Only the lines below between the one holding "- more enjoyable" and the one holding "AMD Athlon II", inclusive, are to be reproduced word for word; the pictures are to be left out.

┌──

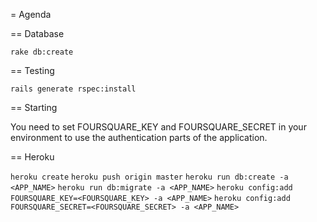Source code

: = Agenda

== Database

`rake db:create`

== Testing

`rails generate rspec:install`

== Starting

You need to set FOURSQUARE_KEY and FOURSQUARE_SECRET in your environment to use the authentication parts of the application.

== Heroku

`heroku create`
`heroku push origin master`
`heroku run db:create -a <APP_NAME>`
`heroku run db:migrate -a <APP_NAME>`
`heroku config:add FOURSQUARE_KEY=<FOURSQUARE_KEY> -a <APP_NAME>`
`heroku config:add FOURSQUARE_SECRET=<FOURSQUARE_SECRET> -a <APP_NAME>`
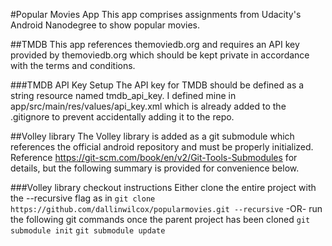 #Popular Movies App
This app comprises assignments from Udacity's Android Nanodegree to show popular movies.

##TMDB
This app references themoviedb.org and requires an API key provided by themoviedb.org
which should be kept private in accordance with the terms and conditions.

###TMDB API Key Setup
The API key for TMDB should be defined as a string resource named tmdb_api_key.
I defined mine in app/src/main/res/values/api_key.xml which is already added to the .gitignore
to prevent accidentally adding it to the repo.

##Volley library
The Volley library is added as a git submodule which references the official android repository
and must be properly initialized.  Reference https://git-scm.com/book/en/v2/Git-Tools-Submodules
for details, but the following summary is provided for convenience below.

###Volley library checkout instructions
Either clone the entire project with the --recursive flag as in
`git clone https://github.com/dallinwilcox/popularmovies.git --recursive`
-OR-
run the following git commands once the parent project has been cloned
`git submodule init`
`git submodule update`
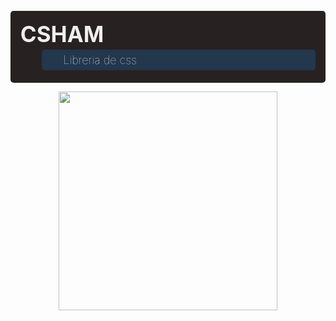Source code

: 
<h1 style="background: #272121; color: #EEEEEE; padding: .45em;
    font-size: 35px;
    margin-bottom: 8px;
    border-radius: 5px;
    transition: .2s ease-in-out; border: none;">CSHAM<span style="display: block;  padding: .35em 1.9em;font-size: 18px;margin: 4px 0;margin-left: 1.9em;border-radius: 5px;transition: .2s ease-in-out;font-weight: 100; background: #23374D;">Libreria de css</span></h1>

<p align="center">
    <img width="350px" src="https://app-1542669581.000webhostapp.com/img/cold-palette.png">
</p>
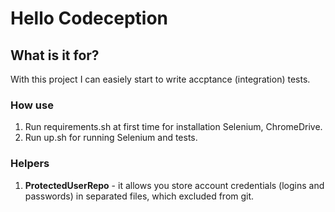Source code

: # Hello Codeception

## What is it for?

With this project I can easiely start to write accptance (integration) tests.


### How use

1. Run requirements.sh at first time for installation Selenium, ChromeDrive.
2. Run up.sh for running Selenium and tests.


### Helpers

1. **ProtectedUserRepo** - it allows you store account credentials (logins and passwords) in separated files, which excluded from git.
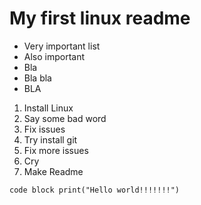 # My first linux readme

* Very important list
* Also important
* Bla
* Bla bla
* BLA  
1. Install Linux
2. Say some bad word
3. Fix issues
4. Try install git
5. Fix more issues
6. Cry
7. Make Readme

`code block
print("Hello world!!!!!!!")
`
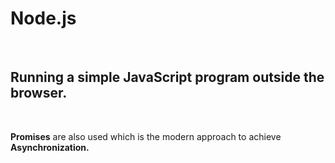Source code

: <h1>Node.js</h1> <br>
<h2>Running a simple JavaScript program outside the browser.</h2>
<br>
<p><b>Promises</b> are also used which is the modern approach to achieve <b>Asynchronization<b>.</p>
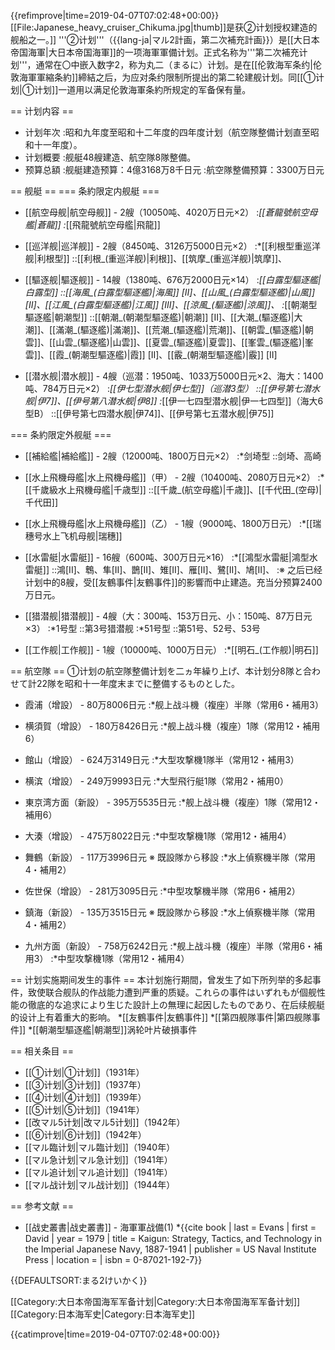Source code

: {{refimprove|time=2019-04-07T07:02:48+00:00}}
[[File:Japanese_heavy_cruiser_Chikuma.jpg|thumb]]是获②计划授权建造的舰船之一。]]
'''②计划'''（{{lang-ja|マル2計画，第二次補充計画}}）是[[大日本帝国海軍|大日本帝国海軍]]的一项海軍軍備计划。正式名称为'''第二次補充计划'''，通常在〇中嵌入数字2，称为丸二（まるに）计划。是在[[伦敦海军条约|伦敦海軍軍縮条約]]締結之后，为应对条约限制所提出的第二轮建舰计划。同[[①计划|①计划]]一道用以满足伦敦海軍条約所规定的军备保有量。

== 计划内容 ==
* 计划年次
:昭和九年度至昭和十二年度的四年度计划（航空隊整備计划直至昭和十一年度）。
* 计划概要
:舰艇48艘建造、航空隊8隊整備。
* 预算总額
:舰艇建造预算：4億3168万8千日元
:航空隊整備预算：3300万日元

== 舰艇 ==
=== 条約限定内舰艇 ===
* [[航空母舰|航空母舰]] - 2艘（10050吨、4020万日元×2）
:*[[蒼龍號航空母艦|蒼龍]]
:*[[飛龍號航空母艦|飛龍]]

* [[巡洋舰|巡洋舰]] - 2艘（8450吨、3126万5000日元×2）
:*[[利根型重巡洋舰|利根型]]
::[[利根_(重巡洋舰)|利根]]、[[筑摩_(重巡洋舰)|筑摩]]、

* [[驅逐舰|驅逐舰]] - 14艘（1380吨、676万2000日元×14）
:*[[白露型驅逐艦|白露型]]
::[[海風_(白露型驅逐艦)|海風]] [II]、[[山風_(白露型驅逐艦)|山風]] [II]、[[江風_(白露型驅逐艦)|江風]] [III]、[[涼風_(驅逐艦)|涼風]]、
:*[[朝潮型驅逐艦|朝潮型]]
::[[朝潮_(朝潮型驅逐艦)|朝潮]] [II]、[[大潮_(驅逐艦)|大潮]]、[[滿潮_(驅逐艦)|滿潮]]、[[荒潮_(驅逐艦)|荒潮]]、[[朝雲_(驅逐艦)|朝雲]]、[[山雲_(驅逐艦)|山雲]]、[[夏雲_(驅逐艦)|夏雲]]、[[峯雲_(驅逐艦)|峯雲]]、[[霞_(朝潮型驅逐艦)|霞]] [II]、[[霰_(朝潮型驅逐艦)|霰]] [II]

* [[潜水舰|潜水舰]] - 4艘（巡潜：1950吨、1033万5000日元×2、海大：1400吨、784万日元×2）
:*[[伊七型潜水舰|伊七型]]（巡潜3型）
::[[伊号第七潜水舰|伊7]]、[[伊号第八潜水舰|伊8]]
:*[[伊一七四型潜水舰|伊一七四型]]（海大6型B）
::[[伊号第七四潜水舰|伊74]]、[[伊号第七五潜水舰|伊75]]

=== 条約限定外舰艇 ===
* [[補給艦|補給艦]] - 2艘（12000吨、1800万日元×2）
:*剑埼型
::剑埼、高崎

* [[水上飛機母艦|水上飛機母艦]]（甲） - 2艘（10400吨、2080万日元×2）
:*[[千歲級水上飛機母艦|千歳型]]
::[[千歲_(航空母艦)|千歳]]、[[千代田_(空母)|千代田]]

* [[水上飛機母艦|水上飛機母艦]]（乙） - 1艘（9000吨、1800万日元）
:*[[瑞穗号水上飞机母舰|瑞穗]]

* [[水雷艇|水雷艇]] - 16艘（600吨、300万日元×16）
:*[[鴻型水雷艇|鴻型水雷艇]]
::鴻[II]、鵯、隼[II]、鵲[II]、雉[II]、雁[II]、鷺[II]、鳩[II]、
:※ 之后已经计划中的8艘，受[[友鶴事件|友鶴事件]]的影響而中止建造。充当分预算2400万日元<!--は昭和十二年度に減額査定となった-->。

* [[猎潜舰|猎潜舰]] - 4艘（大：300吨、153万日元、小：150吨、87万日元×3）
:*1号型
::第3号猎潜舰
:*51号型
::第51号、52号、53号

* [[工作舰|工作舰]] - 1艘（10000吨、1000万日元）
:*[[明石_(工作舰)|明石]]

== 航空隊 ==
①计划の航空隊整備计划を二ヵ年繰り上げ、本计划分8隊と合わせて計22隊を昭和十一年度末までに整備するものとした。

* 霞浦（增設） - 80万8006日元
:*舰上战斗機（複座）半隊（常用6・補用3）

* 横須賀（增設） - 180万8426日元
:*舰上战斗機（複座）1隊（常用12・補用6）

* 館山（增設） - 624万3149日元
:*大型攻撃機1隊半（常用12・補用3）

* 横滨（增設） - 249万9993日元
:*大型飛行艇1隊（常用2・補用0）

* 東京湾方面（新設） - 395万5535日元
:*舰上战斗機（複座）1隊（常用12・補用6）

* 大湊（增設） - 475万8022日元
:*中型攻撃機1隊（常用12・補用4）

* 舞鶴（新設） - 117万3996日元 ※ 既設隊から移設
:*水上偵察機半隊（常用4・補用2）

* 佐世保（增設） - 281万3095日元
:*中型攻撃機半隊（常用6・補用2）

* 鎮海（新設） - 135万3515日元 ※ 既設隊から移設
:*水上偵察機半隊（常用4・補用2）

* 九州方面（新設） - 758万6242日元
:*舰上战斗機（複座）半隊（常用6・補用3）
:*中型攻撃機1隊（常用12・補用4）

== 计划实施期间发生的事件 ==
本计划施行期間，曾发生了如下所列举的多起事件，致使联合舰队的作战能力遭到严重的质疑。これらの事件はいずれもが個舰性能の徹底的な追求により生じた設計上の無理に起因したものであり、在后续舰艇的设计上有着重大的影响。
*[[友鶴事件|友鶴事件]]
*[[第四舰隊事件|第四舰隊事件]]
*[[朝潮型驅逐艦|朝潮型]]涡轮叶片破損事件

== 相关条目 ==
* [[①计划|①计划]]（1931年）
* [[③计划|③计划]]（1937年）
* [[④计划|④计划]]（1939年）
* [[⑤计划|⑤计划]]（1941年）
* [[改マル5计划|改マル5计划]]（1942年）
* [[⑥计划|⑥计划]]（1942年）
* [[マル臨计划|マル臨计划]]（1940年）
* [[マル急计划|マル急计划]]（1941年）
* [[マル追计划|マル追计划]]（1941年）
* [[マル战计划|マル战计划]]（1944年）

== 参考文献 ==
* [[战史叢書|战史叢書]] - 海軍軍战備(1)
*{{cite book | last = Evans  | first = David  | year = 1979 | title = Kaigun: Strategy, Tactics, and Technology in the Imperial Japanese Navy, 1887-1941  | publisher = US Naval Institute Press  | location =  | isbn = 0-87021-192-7}}

{{DEFAULTSORT:まる2けいかく}}

[[Category:大日本帝国海军军备计划|Category:大日本帝国海军军备计划]]
[[Category:日本海军史|Category:日本海军史]]

{{catimprove|time=2019-04-07T07:02:48+00:00}}
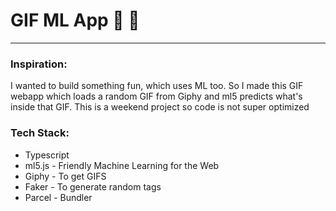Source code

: # GIF ML App 🌈 🧠

---

### Inspiration:

I wanted to build something fun, which uses ML too. So I made this GIF webapp which loads a random GIF from Giphy and ml5 predicts what's inside that GIF. This is a weekend project so code is not super optimized

### Tech Stack:

- Typescript
- ml5.js - Friendly Machine Learning for the Web
- Giphy - To get GIFS
- Faker - To generate random tags
- Parcel - Bundler

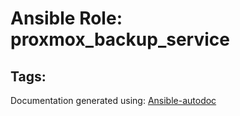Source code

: # Ansible Role: proxmox_backup_service


## Tags:


Documentation generated using: [Ansible-autodoc](https://github.com/AndresBott/ansible-autodoc)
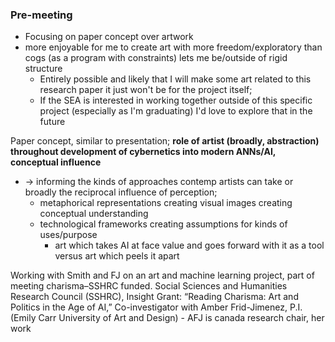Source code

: ### Pre-meeting

- Focusing on paper concept over artwork
- more enjoyable for me to create art with more freedom/exploratory than cogs (as a program with constraints) lets me be/outside of rigid structure
	- Entirely possible and likely that I will make some art related to this research paper it just won't be for the project itself; 
	- If the SEA is interested in working together outside of this specific project (especially as I'm graduating) I'd love to explore that in the future


Paper concept, similar to presentation; **role of artist (broadly, abstraction) throughout development of cybernetics into modern ANNs/AI, conceptual influence** 
- → informing the kinds of approaches contemp artists can take or broadly the reciprocal influence of perception; 
	- metaphorical representations creating visual images creating conceptual understanding 
	- technological frameworks creating assumptions for kinds of uses/purpose
		- art which takes AI at face value and goes forward with it as a tool versus art which peels it apart 

Working with Smith and FJ on an art and machine learning project, part of meeting charisma–SSHRC funded. 
Social Sciences and Humanities Research Council (SSHRC), Insight Grant: “Reading Charisma: Art and Politics in the Age of AI,” Co-investigator with Amber Frid-Jimenez, P.I. (Emily Carr University of Art and Design) - AFJ is canada research chair, her work 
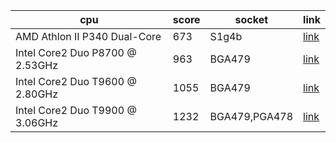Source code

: | cpu | score | socket | link |
|-|-|-|-|
| AMD Athlon II P340 Dual-Core | 673  | S1g4b|  [link](https://www.cpubenchmark.net/cpu.php?cpu=AMD+Athlon+II+P340+Dual-Core&id=126) |
| Intel Core2 Duo P8700 @ 2.53GHz | 963 | BGA479 | [link](https://www.cpubenchmark.net/cpu.php?cpu=Intel+Core2+Duo+P8700+%40+2.53GHz&id=975)
| Intel Core2 Duo T9600 @ 2.80GHz | 1055 | BGA479 | [link](https://www.cpubenchmark.net/cpu.php?cpu=Intel+Core2+Duo+T9600+%40+2.80GHz&id=1012)
| Intel Core2 Duo T9900 @ 3.06GHz | 1232 | BGA479,PGA478 | [link](https://www.cpubenchmark.net/cpu.php?cpu=Intel+Core2+Duo+T9900+%40+3.06GHz&id=1014)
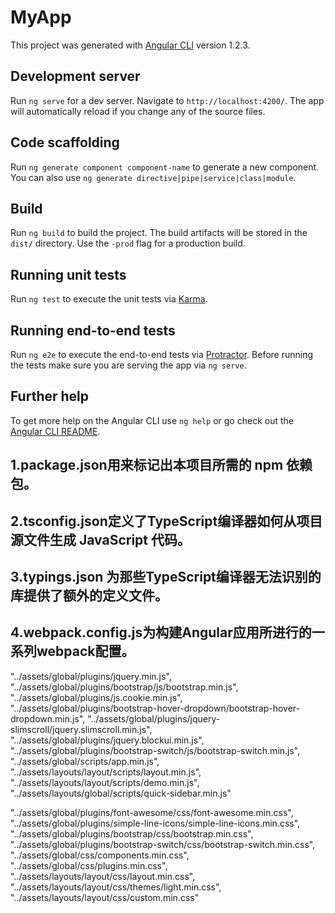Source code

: # MyApp

This project was generated with [Angular CLI](https://github.com/angular/angular-cli) version 1.2.3.

## Development server

Run `ng serve` for a dev server. Navigate to `http://localhost:4200/`. The app will automatically reload if you change any of the source files.

## Code scaffolding

Run `ng generate component component-name` to generate a new component. You can also use `ng generate directive|pipe|service|class|module`.

## Build

Run `ng build` to build the project. The build artifacts will be stored in the `dist/` directory. Use the `-prod` flag for a production build.

## Running unit tests

Run `ng test` to execute the unit tests via [Karma](https://karma-runner.github.io).

## Running end-to-end tests

Run `ng e2e` to execute the end-to-end tests via [Protractor](http://www.protractortest.org/).
Before running the tests make sure you are serving the app via `ng serve`.

## Further help

To get more help on the Angular CLI use `ng help` or go check out the [Angular CLI README](https://github.com/angular/angular-cli/blob/master/README.md).

## 1.package.json用来标记出本项目所需的 npm 依赖包。
## 2.tsconfig.json定义了TypeScript编译器如何从项目源文件生成 JavaScript 代码。
## 3.typings.json 为那些TypeScript编译器无法识别的库提供了额外的定义文件。
## 4.webpack.config.js为构建Angular应用所进行的一系列webpack配置。


"../assets/global/plugins/jquery.min.js",
        "../assets/global/plugins/bootstrap/js/bootstrap.min.js",
        "../assets/global/plugins/js.cookie.min.js",
        "../assets/global/plugins/bootstrap-hover-dropdown/bootstrap-hover-dropdown.min.js",
        "../assets/global/plugins/jquery-slimscroll/jquery.slimscroll.min.js",
        "../assets/global/plugins/jquery.blockui.min.js",
        "../assets/global/plugins/bootstrap-switch/js/bootstrap-switch.min.js",
        "../assets/global/scripts/app.min.js",
        "../assets/layouts/layout/scripts/layout.min.js",
        "../assets/layouts/layout/scripts/demo.min.js",
        "../assets/layouts/global/scripts/quick-sidebar.min.js"
        
 "../assets/global/plugins/font-awesome/css/font-awesome.min.css",
        "../assets/global/plugins/simple-line-icons/simple-line-icons.min.css",
        "../assets/global/plugins/bootstrap/css/bootstrap.min.css",
        "../assets/global/plugins/bootstrap-switch/css/bootstrap-switch.min.css",
        "../assets/global/css/components.min.css",
        "../assets/global/css/plugins.min.css",
        "../assets/layouts/layout/css/layout.min.css",
        "../assets/layouts/layout/css/themes/light.min.css",
        "../assets/layouts/layout/css/custom.min.css"

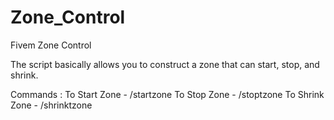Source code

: # Zone_Control
Fivem Zone Control

The script basically allows you to construct a zone that can start, stop, and shrink.

Commands :
To Start Zone - /startzone
To Stop Zone - /stoptzone
To Shrink Zone - /shrinktzone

└──

Reply
- more enjoyable for me to create art with more freedom/exploratory than cogs (as a program with constraints) lets me be/outside of rigid structure
	- Entirely possible and likely that I will make some art related to this research paper it just won't be for the project itself; 
	- If the SEA is interested in working together outside of this specific project (especially as I'm graduating) I'd love to explore that in the future


Paper concept, similar to presentation; **role of artist (broadly, abstraction) throughout development of cybernetics into modern ANNs/AI, conceptual influence** 
- → informing the kinds of approaches contemp artists can take or broadly the reciprocal influence of perception; 
	- metaphorical representations creating visual images creating conceptual understanding 
	- technological frameworks creating assumptions for kinds of uses/purpose
		- art which takes AI at face value and goes forward with it as a tool versus art which peels it apart 

Working with Smith and FJ on an art and machine learning project, part of meeting charisma–SSHRC funded. 
Social Sciences and Humanities Research Council (SSHRC), Insight Grant: “Reading Charisma: Art and Politics in the Age of AI,” Co-investigator with Amber Frid-Jimenez, P.I. (Emily Carr University of Art and Design) - AFJ is canada research chair, her work 
Source code

: | cpu | score | socket | link |
|-|-|-|-|
| AMD Athlon II P340 Dual-Core | 673  | S1g4b|  [link](https://www.cpubenchmark.net/cpu.php?cpu=AMD+Athlon+II+P340+Dual-Core&id=126) |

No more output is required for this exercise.